The senator who chairs the Virginia commission that oversees major economic development incentives predicts lawmakers will support both the $70 million incentive package announced recently for Micron and one for Amazon.com, should the Seattle company select the commonwealth for its second headquarters.
State Sen. Frank Ruff, R-Mecklenberg, called both incentive packages “particularly large” but said they are structured in a way that will earn lawmaker approval.
“Each one is a multiyear package, so you’re not talking about all the dollars up front,” he told me in an interview. “We structured them so that the taxpayers are protected in a situation where they don’t live up to the commitment.”
Ruff chairs the Major Employment and Investment Project Approval Commission, comprised of both executive branch and legislative leaders who vet incentive packages for businesses considering expansions or relocations in the state. Any proposal to lure Apple and its East Coast headquarters to Virginia would also go before the commission.

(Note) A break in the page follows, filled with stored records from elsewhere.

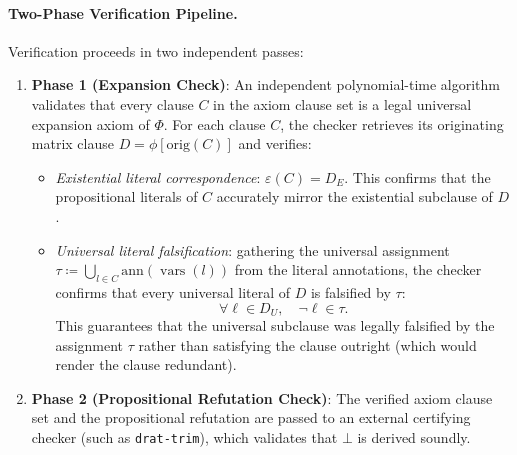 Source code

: \documentclass[runningheads]{llncs}
\DeclareMathOperator{\vars}{vars}
\begin{document}
\paragraph*{Two-Phase Verification Pipeline.}
Verification proceeds in two independent passes:
\begin{enumerate}
    \item \textbf{Phase 1 (Expansion Check)}:
          An independent polynomial-time algorithm validates that every clause $C$ in the axiom clause set is a legal universal expansion axiom of $\Phi$.
          For each clause $C$, the checker retrieves its originating matrix clause $D = \phi[\mathrm{orig}(C)]$ and verifies:
          \begin{itemize}
              \item \emph{Existential literal correspondence}: $\varepsilon(C) = D_E$.
                    This confirms that the propositional literals of $C$ accurately mirror the existential subclause of $D$.
              \item \emph{Universal literal falsification}: gathering the universal assignment $\tau \coloneqq \bigcup_{l \in C} \mathrm{ann}(\vars(l))$ from the literal annotations, the checker confirms that every universal literal of $D$ is falsified by $\tau$:
                    \begin{equation}
                        \forall \ell \in D_U, \quad \neg\ell \in \tau .
                    \end{equation}
                    This guarantees that the universal subclause was legally falsified by the assignment $\tau$ rather than satisfying the clause outright (which would render the clause redundant).
          \end{itemize}
    \item \textbf{Phase 2 (Propositional Refutation Check)}:
          The verified axiom clause set and the propositional refutation are passed to an external certifying checker (such as \texttt{drat-trim}), which validates that $\bot$ is derived soundly.
\end{enumerate}

\end{document}
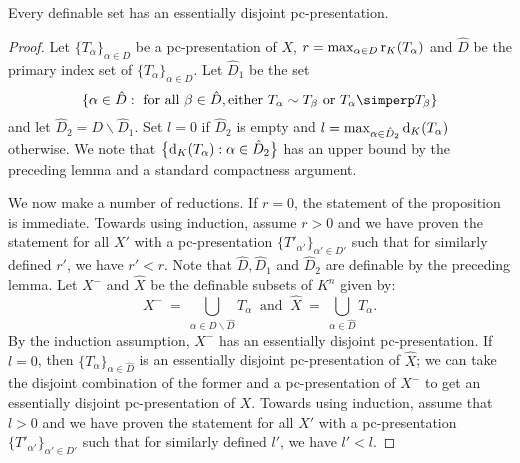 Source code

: \begin{prop} \label{essdispre}
Every definable set has an essentially disjoint pc-presentation.
\end{prop}
 
\begin{proof}
Let $ \{ T_\alpha\}_{ \alpha \in D}$ be a pc-presentation of $X$, $r= \max_{ \alpha \in D} \mathrm{r}_K(T_\alpha)$ and  $\hat{D}$ be the primary index set of $ \{ T_\alpha\}_{ \alpha \in D}$. Let  $ \hat{D}_1 $ be the set $$\{ \alpha \in \hat{D}: \text{ for all } \beta \in \hat{D}, \text{either } T_\alpha \sim T_\beta \text{ or } T_\alpha \simperp T_\beta\} $$ and let $ \hat{D}_2 = D\backslash \hat{D}_1$. Set $l=0$ if $\hat{D}_2$ is empty and $l = \max_{ \alpha \in \hat{D}_2} \mathrm{d}_K(T_\alpha)$ otherwise. We note that $\big\{ \mathrm{d}_K(T_\alpha):  \alpha \in \hat{D}_2 \big\}$ has an upper bound by the preceding lemma and a standard compactness argument.

We now make a number of reductions. If $r = 0$, the statement of the proposition is immediate. Towards using induction,  assume $r>0$ and we have proven the statement for all $X'$ with a pc-presentation $ \{ {T'}_{\alpha'}\}_{ \alpha' \in D'}$ such that for similarly defined $r'$, we have $r'<r$. Note that $\hat{D}, \hat{D}_1$ and $\hat{D}_2$ are definable by the preceding lemma. Let $X^-$ and $\hat{X}$ be the definable subsets of $K^n$ given by:
$$X^-\ =\ \bigcup_{ \alpha \in D\backslash \hat{D}}T_\alpha\ \text{ and }\ \hat{X}\ =\ \bigcup_{ \alpha \in \hat{D}}T_\alpha. $$
By the induction assumption, $X^-$ has an essentially disjoint pc-presentation. If $l=0$, then $\{ T_\alpha\}_{ \alpha \in \hat{D}}$ is an essentially disjoint pc-presentation of $\hat{X}$; we can take the disjoint combination of the former and a pc-presentation of $X^-$ to get an essentially disjoint pc-presentation of $X$. Towards using induction, assume that $l>0$ and we have proven the statement for all $X'$ with a pc-presentation $ \{ {T'}_{\alpha'}\}_{ \alpha' \in D'}$ such that for similarly defined $l'$, we have $l'<l$.


\end{proof}

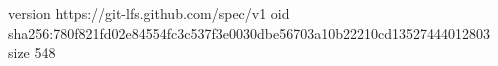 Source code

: version https://git-lfs.github.com/spec/v1
oid sha256:780f821fd02e84554fc3c537f3e0030dbe56703a10b22210cd13527444012803
size 548
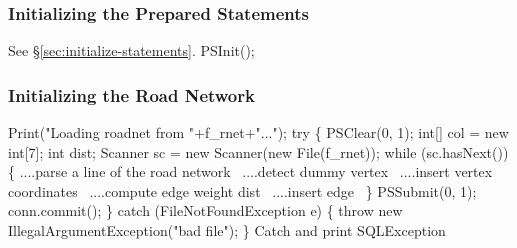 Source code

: \documentclass{article}
\def\nwendcode{\endtrivlist \endgroup}
\let\nwdocspar=\par
\theoremstyle{definition}
\begin{document}
\subsubsection{Initializing the Prepared Statements}
\label{sec:initializing-the-prepared-statements}
See \S\ref{sec:initialize-statements}.
\nwenddocs{}\endmoddef{}
PSInit();
\nwendcode{}\nwdocspar
\subsubsection{Initializing the Road Network}
\label{sec:initializing-the-road-network}
\nwenddocs{}\endmoddef{}
Print("Loading roadnet from "+f_rnet+"...");
try \{
  PSClear(0, 1);
  int[] col = new int[7];
  int dist;
  Scanner sc = new Scanner(new File(f_rnet));
  while (sc.hasNext()) \{
    \LA{}....parse a line of the road network~{\nwtagstyle{}}\RA{}
    \LA{}....detect dummy vertex~{\nwtagstyle{}}\RA{}
    \LA{}....insert vertex coordinates~{\nwtagstyle{}}\RA{}
    \LA{}....compute edge weight \code{}dist\edoc{}~{\nwtagstyle{}}\RA{}
    \LA{}....insert edge~{\nwtagstyle{}}\RA{}
  \}
  PSSubmit(0, 1);
  conn.commit();
\} catch (FileNotFoundException e) \{
  throw new IllegalArgumentException("bad file");
\}
\LA{}Catch and print \code{}SQLException\edoc{}~{\nwtagstyle{}}\RA{}
\nwendcode{}\nwdocspar
\end{document}
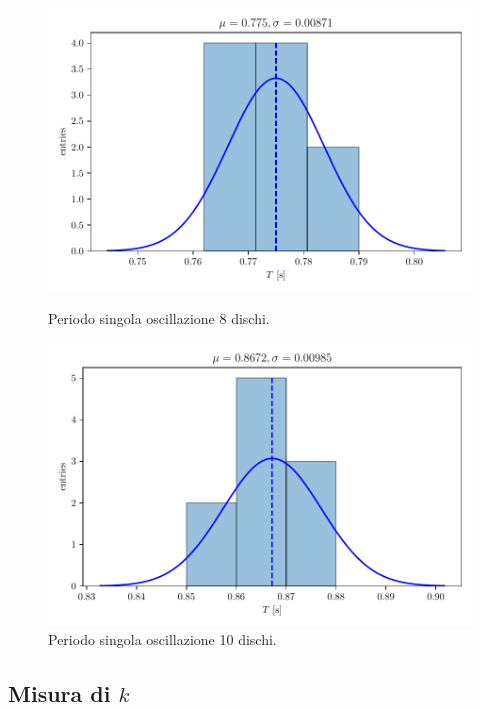 \documentclass[titlepage]{article}
\numberwithin{equation}{section}
\numberwithin{figure}{section}
\numberwithin{table}{section}
\begin{document}
\begin{figure}[ht]
  \centering
  \begin{minipage}{0.5 \textwidth}
    \includegraphics[width=\textwidth]{Images/Histo_T8.pdf}
    \caption{Periodo singola oscillazione 8 dischi.}
  \end{minipage}%
  \begin{minipage}{0.5 \textwidth}
    \includegraphics[width=\textwidth]{Images/Histo_T10.pdf}
    \caption{Periodo singola oscillazione 10 dischi.}
  \end{minipage}
\end{figure}

\subsection{Misura di \texorpdfstring{$k$}{k}}
\end{document}
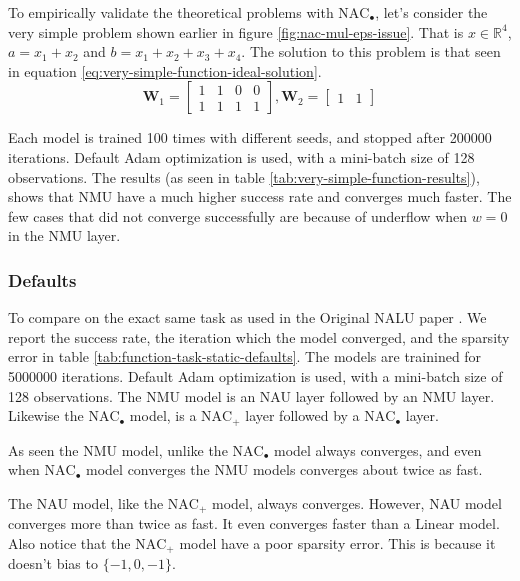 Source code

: To empirically validate the theoretical problems with $\mathrm{NAC}_{\bullet}$, let's consider the very simple problem shown earlier in figure \ref{fig:nac-mul-eps-issue}. That is $x \in \mathbb{R}^4$, $a = x_1 + x_2$ and $b = x_1 + x_2 + x_3 + x_4$. The solution to this problem is that seen in equation \ref{eq:very-simple-function-ideal-solution}.
\begin{equation}
    \mathbf{W}_1 = \begin{bmatrix}
    1 & 1 & 0 & 0 \\
    1 & 1 & 1 & 1
    \end{bmatrix}, \mathbf{W}_2 = \begin{bmatrix}
    1 & 1
    \end{bmatrix}
    \label{eq:very-simple-function-ideal-solution}
\end{equation}

Each model is trained 100 times with different seeds, and stopped after 200000 iterations. Default Adam optimization is used, with a mini-batch size of 128 observations. The results (as seen in table \ref{tab:very-simple-function-results}), shows that NMU have a much higher success rate and converges much faster. The few cases that did not converge successfully are because of underflow when $w = 0$ in the NMU layer.



\subsubsection{Defaults}

To compare on the exact same task as used in the Original NALU paper \cite{trask-nalu}. We report the success rate, the iteration which the model converged, and the sparsity error in table \ref{tab:function-task-static-defaults}. The models are trainined for 5000000 iterations. Default Adam optimization is used, with a mini-batch size of 128 observations. The NMU model is an NAU layer followed by an NMU layer. Likewise the  $\mathrm{NAC}_{\bullet}$ model, is a $\mathrm{NAC}_{+}$ layer followed by a $\mathrm{NAC}_{\bullet}$ layer.

As seen the NMU model, unlike the $\mathrm{NAC}_{\bullet}$ model always converges, and even when $\mathrm{NAC}_{\bullet}$ model converges the NMU models converges about twice as fast.

The NAU model, like the $\mathrm{NAC}_{+}$ model, always converges. However, NAU model converges more than twice as fast. It even converges faster than a Linear model. Also notice that the $\mathrm{NAC}_{+}$ model have a poor sparsity error. This is because it doesn't bias to $\{-1, 0, -1\}$.

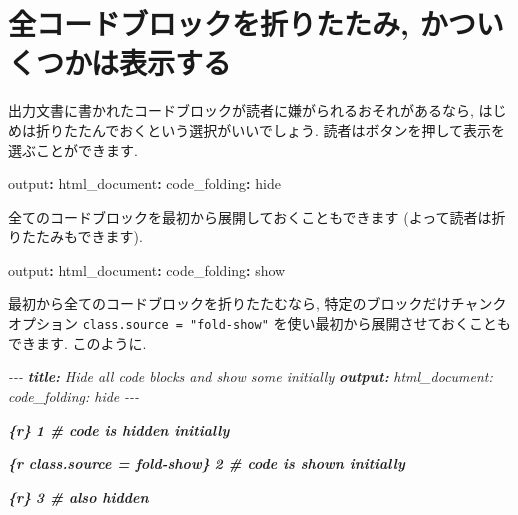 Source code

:\documentclass[
  11pt,
  lualatex,
  ja=standard]{bxjsreport}
\newenvironment{Shaded}{\begin{snugshade}}{\end{snugshade}}
\newcommand{\AnnotationTok}[1]{\textcolor[rgb]{0.56,0.35,0.01}{\textbf{\textit{#1}}}}
\newcommand{\AttributeTok}[1]{\textcolor[rgb]{0.77,0.63,0.00}{#1}}
\newcommand{\CommentTok}[1]{\textcolor[rgb]{0.56,0.35,0.01}{\textit{#1}}}
\newcommand{\FunctionTok}[1]{\textcolor[rgb]{0.00,0.00,0.00}{#1}}
\newcommand{\InformationTok}[1]{\textcolor[rgb]{0.56,0.35,0.01}{\textbf{\textit{#1}}}}
\newcommand{\KeywordTok}[1]{\textcolor[rgb]{0.13,0.29,0.53}{\textbf{#1}}}
\begin{document}
\hypertarget{fold-show}{%
\section{全コードブロックを折りたたみ, かついくつかは表示する}\label{fold-show}}

出力文書に書かれたコードブロックが読者に嫌がられるおそれがあるなら, はじめは折りたたんでおくという選択がいいでしょう. 読者はボタンを押して表示を選ぶことができます.

\begin{Shaded}
\begin{Highlighting}[]
\FunctionTok{output}\KeywordTok{:}
\AttributeTok{  }\FunctionTok{html\_document}\KeywordTok{:}
\AttributeTok{    }\FunctionTok{code\_folding}\KeywordTok{:}\AttributeTok{ hide}
\end{Highlighting}
\end{Shaded}

全てのコードブロックを最初から展開しておくこともできます (よって読者は折りたたみもできます).

\begin{Shaded}
\begin{Highlighting}[]
\FunctionTok{output}\KeywordTok{:}
\AttributeTok{  }\FunctionTok{html\_document}\KeywordTok{:}
\AttributeTok{    }\FunctionTok{code\_folding}\KeywordTok{:}\AttributeTok{ show}
\end{Highlighting}
\end{Shaded}

最初から全てのコードブロックを折りたたむなら, 特定のブロックだけチャンクオプション \texttt{class.source = "fold-show"} を使い最初から展開させておくこともできます. このように.

\begin{Shaded}
\begin{Highlighting}[]
\CommentTok{{-}{-}{-}}
\AnnotationTok{title:}\CommentTok{ Hide all code blocks and show some initially}
\AnnotationTok{output:}
\CommentTok{  html\_document:}
\CommentTok{    code\_folding: hide}
\CommentTok{{-}{-}{-}}

\InformationTok{\textasciigrave{}\textasciigrave{}\textasciigrave{}\{r\}}
\InformationTok{1  \# code is hidden initially}
\InformationTok{\textasciigrave{}\textasciigrave{}\textasciigrave{}}

\InformationTok{\textasciigrave{}\textasciigrave{}\textasciigrave{}\{r class.source = \textquotesingle{}fold{-}show\textquotesingle{}\}}
\InformationTok{2  \# code is shown initially}
\InformationTok{\textasciigrave{}\textasciigrave{}\textasciigrave{}}

\InformationTok{\textasciigrave{}\textasciigrave{}\textasciigrave{}\{r\}}
\InformationTok{3  \# also hidden}
\InformationTok{\textasciigrave{}\textasciigrave{}\textasciigrave{}}
\end{Highlighting}
\end{Shaded}
\end{document}
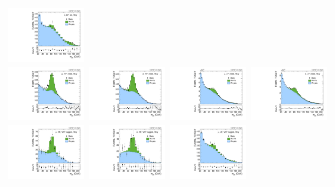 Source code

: \begin{figure}[htbp]
  \includegraphics[width=0.18\textwidth]{fig/analysisAppendix/PostFit_SR_MJJ__e_LP_bb_HDy_Run2.pdf}\\
  \includegraphics[width=0.18\textwidth]{fig/analysisAppendix/PostFit_SR_MJJ__mu_HP_nobb_HDy_Run2.pdf}
  \includegraphics[width=0.18\textwidth]{fig/analysisAppendix/PostFit_SR_MJJ__e_HP_nobb_HDy_Run2.pdf}
  \includegraphics[width=0.18\textwidth]{fig/analysisAppendix/PostFit_SR_MJJ__mu_LP_nobb_HDy_Run2.pdf}
  \includegraphics[width=0.18\textwidth]{fig/analysisAppendix/PostFit_SR_MJJ__e_LP_nobb_HDy_Run2.pdf}\\
  \includegraphics[width=0.18\textwidth]{fig/analysisAppendix/PostFit_SR_MJJ__mu_HP_vbf_HDy_Run2.pdf}
  \includegraphics[width=0.18\textwidth]{fig/analysisAppendix/PostFit_SR_MJJ__e_HP_vbf_HDy_Run2.pdf}
  \includegraphics[width=0.18\textwidth]{fig/analysisAppendix/PostFit_SR_MJJ__mu_LP_vbf_HDy_Run2.pdf}

\end{figure}
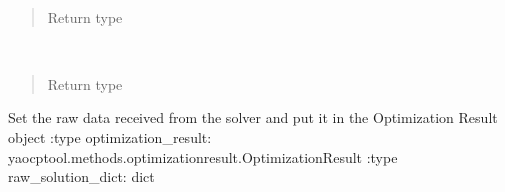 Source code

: \documentclass[letterpaper,10pt,english]{sphinxmanual}
\begin{document}
\begin{fulllineitems}

\begin{fulllineitems}
\label{\detokenize{yaocptool.methods.base:yaocptool.methods.base.discretizationschemebase.DiscretizationSchemeBase.model}}~\begin{quote}\begin{description}
\item[{Return type}] \leavevmode
{\hyperref[\detokenize{yaocptool.modelling:yaocptool.modelling.system_model.SystemModel}]{}}

\end{description}\end{quote}

\end{fulllineitems}


\begin{fulllineitems}
\label{\detokenize{yaocptool.methods.base:yaocptool.methods.base.discretizationschemebase.DiscretizationSchemeBase.problem}}~\begin{quote}\begin{description}
\item[{Return type}] \leavevmode
{\hyperref[\detokenize{yaocptool.modelling:yaocptool.modelling.ocp.OptimalControlProblem}]{}}

\end{description}\end{quote}

\end{fulllineitems}


\begin{fulllineitems}
\label{\detokenize{yaocptool.methods.base:yaocptool.methods.base.discretizationschemebase.DiscretizationSchemeBase.set_data_to_optimization_result_from_raw_data}}
Set the raw data received from the solver and put it in the Optimization Result object
:type optimization\_result: yaocptool.methods.optimizationresult.OptimizationResult
:type raw\_solution\_dict: dict


\end{fulllineitems}
\end{fulllineitems}
\end{document}

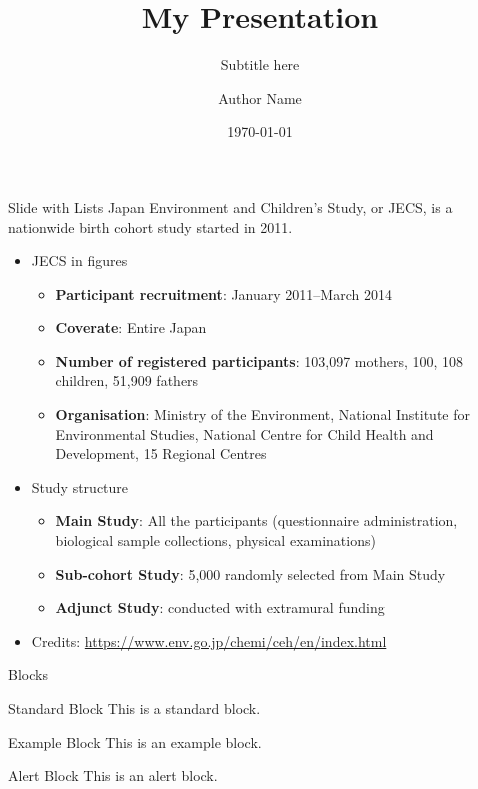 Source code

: \documentclass[aspectratio=169]{beamer}
\title{My Presentation}
\subtitle{Subtitle here}
\author{Author Name}
\institute{Affiliation(s)}
\date{\today}
\begin{document}
\titleframe

\begin{frame}[t]{Slide with Lists}
Japan Environment and Children's Study, or JECS, is a nationwide birth cohort study started in 2011.
	\begin{itemize}
		\item JECS in figures
			\begin{itemize}
				\item \textbf{Participant recruitment}: January 2011--March 2014
				\item \textbf{Coverate}: Entire Japan
				\item \textbf{Number of registered participants}: 103,097 mothers, 100, 108 children, 51,909 fathers
				\item \textbf{Organisation}: Ministry of the Environment, National Institute for Environmental Studies, National Centre for Child Health and Development, 15 Regional Centres
			\end{itemize}
		\item Study structure
			\begin{itemize}
				\item \textbf{Main Study}: All the participants (questionnaire administration, biological sample collections, physical examinations)
				\item \textbf{Sub-cohort Study}: 5,000 randomly selected from Main Study
				\item \textbf{Adjunct Study}: conducted with extramural funding
			\end{itemize}
		\item Credits: \url{https://www.env.go.jp/chemi/ceh/en/index.html}
	\end{itemize}
\end{frame}

\begin{frame}[t]{Blocks}
	\begin{block}{Standard Block}
		This is a standard block.
	\end{block}
	
	\begin{exampleblock}{Example Block}
		This is an example block.
	\end{exampleblock}
	
	\begin{alertblock}{Alert Block}
		This is an alert block.
	\end{alertblock}
\end{frame}
\end{document}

Ruff said the commission has already signed off on an undisclosed incentive package for Amazon that, like the $70 million package offered for Micron Technology’s $3 billion expansion in Manassas, would require legislation by the General Assembly. The e-commerce giant is considering Northern Virginia for its $5 billion second headquarters, expected to eventually reach 8 million square feet and 50,000 jobs.
State Sen. Jeremy McPike, D-Dale City, echoed Ruff, saying he too believes there will be legislative support for both incentive packages. He told me that the MEI Commission’s endorsement of a grant for Micron’s 1,100-employee expansion is a “very strong indicator from the General Assembly’s standpoint, in terms of looking at and reviewing the deal, making sure the numbers work for Virginia.”
“I think it would send the wrong message if we were to make this commitment and for the General Assembly to not fund and follow through on this commitment,” he said.
Virginia Speaker of the House Kirk Cox did not return a message seeking comment.